Earlier today, Prince Claus announced names of recipients for its 2015 Laureate award. The award goes to eleven artists and cultural role models for their pioneering work in culture and development. The principal laureate was given to Iranian photojournalist and artist, Newsha Tavakolian. Listed amongst the ten other recipients of the award is a Nigerian performance artist, Jelili Atiku.
On December 2nd 2015, HRH Prince Constantijn of the Netherlands will present the Prince Claus Award to all announced recipients at a special ceremony held in the presence of members of the Dutch Royal Family at the Royal Palace in Amsterdam.
The Prince Claus Fund Gallery in Amsterdam will exhibit works by Principal Laureate Newsha Tavakolian from 27 November 2015 – 4 March 2016. The Prince Claus Laureates was selected by the independent international members of the Prince Claus Awards Committee.
The full list of Prince Claus Laureate Awardees 2015
Newsha Tavakolian (1981, Iran), photojournalist and artist
Latif Al-Ani (1932, Iraq), photographer
Amakhosi (1980, Zimbabwe), theatre and cultural organisation
Jelili Atiku (1968, Nigeria), performance artist
Jean-Pierre Bekolo (1966, Cameroon) filmmaker
Etcétera (1997, Argentina/Chile), public-art collective
Perhat Khaliq (1982, China), musician and singer-songwriter
Fatos Lubonja (1951, Albania), writer, editor & public intellectual
Ossama Mohammed (1954, Syria), filmmaker
Oksana Shatalova (1972, Kazakhstan), visual artist, critic and curator
Y’en a Marre (2011, Senegal), collective of hip-hop musicians and journalists
About Jelili Atiku (1968, Nigeria), Performance artist.
Jelili Atiku is a pioneer of contemporary performance art in Nigeria. He has developed an innovative fusion of Yoruba and international performance practices. Taking to the streets of Lagos or taking over specific sites with his striking costumes and dynamic presentations, he provokes community dialogue and debate on local, national and global issues.

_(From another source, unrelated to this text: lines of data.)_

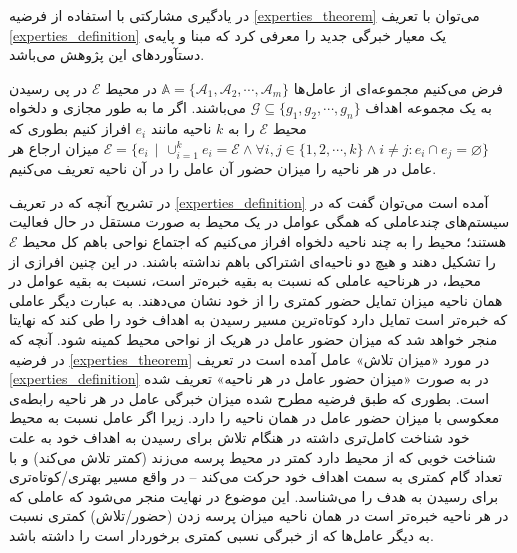 در یادگیری مشارکتی با استفاده از فرضیه
\ref{experties_theorem}
می‌توان با تعریف
\ref{experties_definition}
یک معیار خبرگی جدید را معرفی کرد که مبنا و پایه‌ی دستآوردهای این پژوهش می‌باشد.

\begin{definition}\setstretch{\thebaselinestretch}\label{experties_definition}
فرض می‌کنیم مجموعه‌ای از عامل‌ها
$\mathbb{A} = \{\mathcal{A}_1, \mathcal{A}_2, \cdots, \mathcal{A}_m\}$
در محیط $\mathcal{E}$ در پی رسیدن به یک مجموعه اهداف
$\mathcal{G} \subseteq \{g_1, g_2, \cdots, g_n\}$
می‌باشند. اگر ما به طور مجازی و دلخواه محیط $\mathcal{E}$ را به $k$ ناحیه‌ مانند $e_i$ افراز کنیم بطوری که
$\mathcal{E} = \{e_i \hspace{5pt}|\hspace{5pt} \cup_{i=1}^{k} e_i = \mathcal{E} \land \forall i,j\in\{1,2,\cdots,k\} \land i \neq j : e_i \cap e_j = \varnothing\}$
میزان ارجاع هر عامل در هر ناحیه را میزان حضور آن عامل را در آن ناحیه تعریف می‌کنیم.
\end{definition}

در تشریح آنچه که در تعریف
\ref{experties_definition}
آمده است می‌توان گفت که در سیستم‌های چندعاملی که همگی عوامل در یک محیط به صورت مستقل در حال فعالیت هستند؛ محیط را به چند ناحیه دلخواه افراز می‌کنیم که اجتماع نواحی باهم کل محیط $\mathcal{E}$ را تشکیل دهند و هیچ دو ناحیه‌ای اشتراکی باهم نداشته باشند. در این چنین افرازی از محیط، در هرناحیه عاملی که نسبت به بقیه خبره‌تر است، نسبت به بقیه عوامل در همان ناحیه میزان تمایل حضور کمتری را از خود نشان می‌دهند. به عبارت دیگر عاملی که خبره‌تر است تمایل دارد کوتاه‌ترین مسیر رسیدن به اهداف خود را طی کند که نهایتا منجر خواهد شد که میزان حضور عامل در هریک از نواحی محیط کمینه شود.
آنچه که در فرضیه
\ref{experties_theorem}
در مورد «میزان تلاش» عامل آمده است در تعریف
\ref{experties_definition}
در به صورت «میزان حضور عامل در هر ناحیه» تعریف شده است. بطوری که طبق فرضیه مطرح شده میزان خبرگی عامل در هر ناحیه رابطه‌ی معکوسی با میزان حضور عامل در همان ناحیه را دارد. زیرا اگر عامل نسبت به محیط خود شناخت کامل‌تری داشته در هنگام تلاش برای رسیدن به اهداف خود به علت شناخت خوبی که از محیط دارد کمتر در محیط پرسه می‌زند (کمتر تلاش می‌کند) و با تعداد گام کمتری به سمت اهداف خود حرکت می‌کند -- در واقع مسیر بهتری/کوتاه‌تری برای رسیدن به هدف را می‌شناسد. این موضوع در نهایت منجر می‌شود که عاملی که در هر ناحیه خبره‌تر است در همان ناحیه میزان پرسه زدن (حضور/تلاش) کمتری نسبت به دیگر عامل‌ها که از خبرگی نسبی کمتری برخوردار است را داشته باشد.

His imaginative and provocative performance uses striking attire, unsettling body language and unusual props to open up dialogue and influence popular attitudes. He drops himself right into the heart of Lagos, into the realities of the streets, of densely populated, poor areas, and entices people to interact and respond to his visual presentations. Rooted in Yoruba performance traditions, Atiku brings local elements to international performance practice, creating an extraordinary mix of action, symbolism, storytelling, disguise, costume, colour coding and theatricality. A rigorous researcher, his subjects include commentary on Nigerian human rights in the Assassination of a Political Prisoner; politically charged critiques of the ruling class and Boko Haram; site-specific interventions on climate change, e-waste and fuel subsidies; and Araferaku (loosely translated as A Part of Me is Missing), a moving personal eulogy to his father. Breaking new ground in contemporary performance art in Nigeria, Atiku’s sustained experimentation is pushing the boundaries of artistic communication and strengthening public understanding, participation and appreciation. He is an inspirational figure for younger generations and a voice of the future.
Jelili Atiku is awarded for creating a new artistic language combining Yoruba traditional art forms with international performance practice; for his thought-provoking performances that challenge assumptions and stimulate dialogue in an unconventional and dynamic form of community education; for taking personal and artistic risks in order to open new possibilities and reach wider audiences; and for his pioneering dedication to establishing space for contemporary performance art in Nigeria.